▶ Task instructions
For every line below, restate it exactly and drop the images.

Records excerpted from a collection:
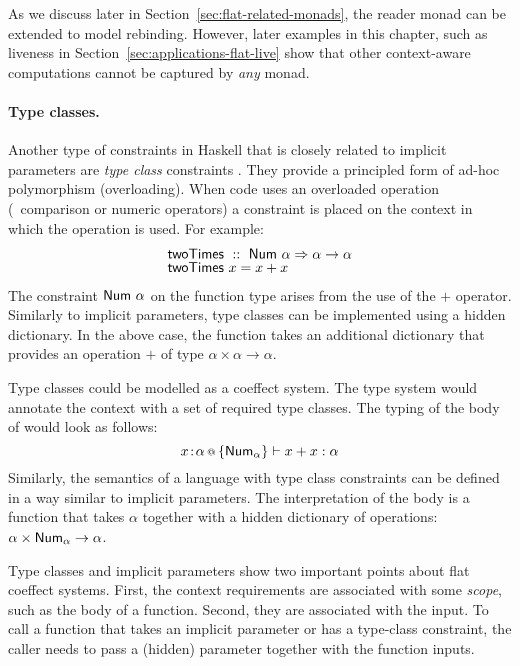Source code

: As we discuss later in Section~\ref{sec:flat-related-monads}, the reader monad can be extended 
to model rebinding. However, later examples in this chapter, such as liveness in 
Section~\ref{sec:applications-flat-live} show that other context-aware computations 
cannot be captured by \emph{any} monad.


\paragraph{Type classes.}
Another type of constraints in Haskell that is closely related to implicit parameters are 
\emph{type class} constraints \cite{app-type-classes}. They provide a principled form of ad-hoc
polymorphism (overloading). When code uses an overloaded operation (\eg~comparison or numeric 
operators) a constraint is placed on the context in which the operation is used. For example:
%
\begin{equation*}
\begin{array}{l}
 \textnormal{\sffamily twoTimes}~::~\textnormal{\sffamily Num}~\alpha \Rightarrow \alpha \rightarrow \alpha \\[-0.25em]
 \textnormal{\sffamily twoTimes}~x=x+x
\end{array}
\end{equation*}
%
The constraint $\textnormal{\sffamily Num}~\alpha$ on the function type arises from the use of the $+$ operator. 
Similarly to implicit parameters, type classes can be implemented using a hidden dictionary. In 
the above case, the function  takes an additional dictionary that provides an operation
$+$ of type $\alpha \times \alpha \rightarrow \alpha$.

Type classes could be modelled as a coeffect system. The type system would annotate the context
with a set of required type classes. The typing of the body of  would look as 
follows:
%
\begin{equation*}
x\!:\!\alpha \,\text{\scriptsize @}\, {{\text{$ \{ \textnormal{\sffamily Num}_\alpha \} $}}} \vdash x + x : \alpha
\end{equation*}
%
Similarly, the semantics of a language with type class constraints can be defined in a way
similar to implicit parameters. The interpretation of the body is a function that takes $\alpha$
together with a hidden dictionary of operations: $\alpha \times \textnormal{\sffamily Num}_\alpha \rightarrow \alpha$.

Type classes and implicit parameters show two important points about flat coeffect systems.
First, the context requirements are associated with some \emph{scope}, such as the body
of a function. Second, they are associated with the input. To call a function that takes an 
implicit parameter or has a type-class constraint, the caller needs to pass a (hidden) parameter
together with the function inputs.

▶ Written answer
Source code

: As we discuss later in Section~\ref{sec:flat-related-monads}, the reader monad can be extended 
to model rebinding. However, later examples in this chapter, such as liveness in 
Section~\ref{sec:applications-flat-live} show that other context-aware computations 
cannot be captured by \emph{any} monad.


\paragraph{Type classes.}
Another type of constraints in Haskell that is closely related to implicit parameters are 
\emph{type class} constraints \cite{app-type-classes}. They provide a principled form of ad-hoc
polymorphism (overloading). When code uses an overloaded operation (\eg~comparison or numeric 
operators) a constraint is placed on the context in which the operation is used. For example:
%
\begin{equation*}
\begin{array}{l}
 \textnormal{\sffamily twoTimes}~::~\textnormal{\sffamily Num}~\alpha \Rightarrow \alpha \rightarrow \alpha \\[-0.25em]
 \textnormal{\sffamily twoTimes}~x=x+x
\end{array}
\end{equation*}
%
The constraint $\textnormal{\sffamily Num}~\alpha$ on the function type arises from the use of the $+$ operator. 
Similarly to implicit parameters, type classes can be implemented using a hidden dictionary. In 
the above case, the function  takes an additional dictionary that provides an operation
$+$ of type $\alpha \times \alpha \rightarrow \alpha$.

Type classes could be modelled as a coeffect system. The type system would annotate the context
with a set of required type classes. The typing of the body of  would look as 
follows:
%
\begin{equation*}
x\!:\!\alpha \,\text{\scriptsize @}\, {{\text{$ \{ \textnormal{\sffamily Num}_\alpha \} $}}} \vdash x + x : \alpha
\end{equation*}
%
Similarly, the semantics of a language with type class constraints can be defined in a way
similar to implicit parameters. The interpretation of the body is a function that takes $\alpha$
together with a hidden dictionary of operations: $\alpha \times \textnormal{\sffamily Num}_\alpha \rightarrow \alpha$.

Type classes and implicit parameters show two important points about flat coeffect systems.
First, the context requirements are associated with some \emph{scope}, such as the body
of a function. Second, they are associated with the input. To call a function that takes an 
implicit parameter or has a type-class constraint, the caller needs to pass a (hidden) parameter
together with the function inputs.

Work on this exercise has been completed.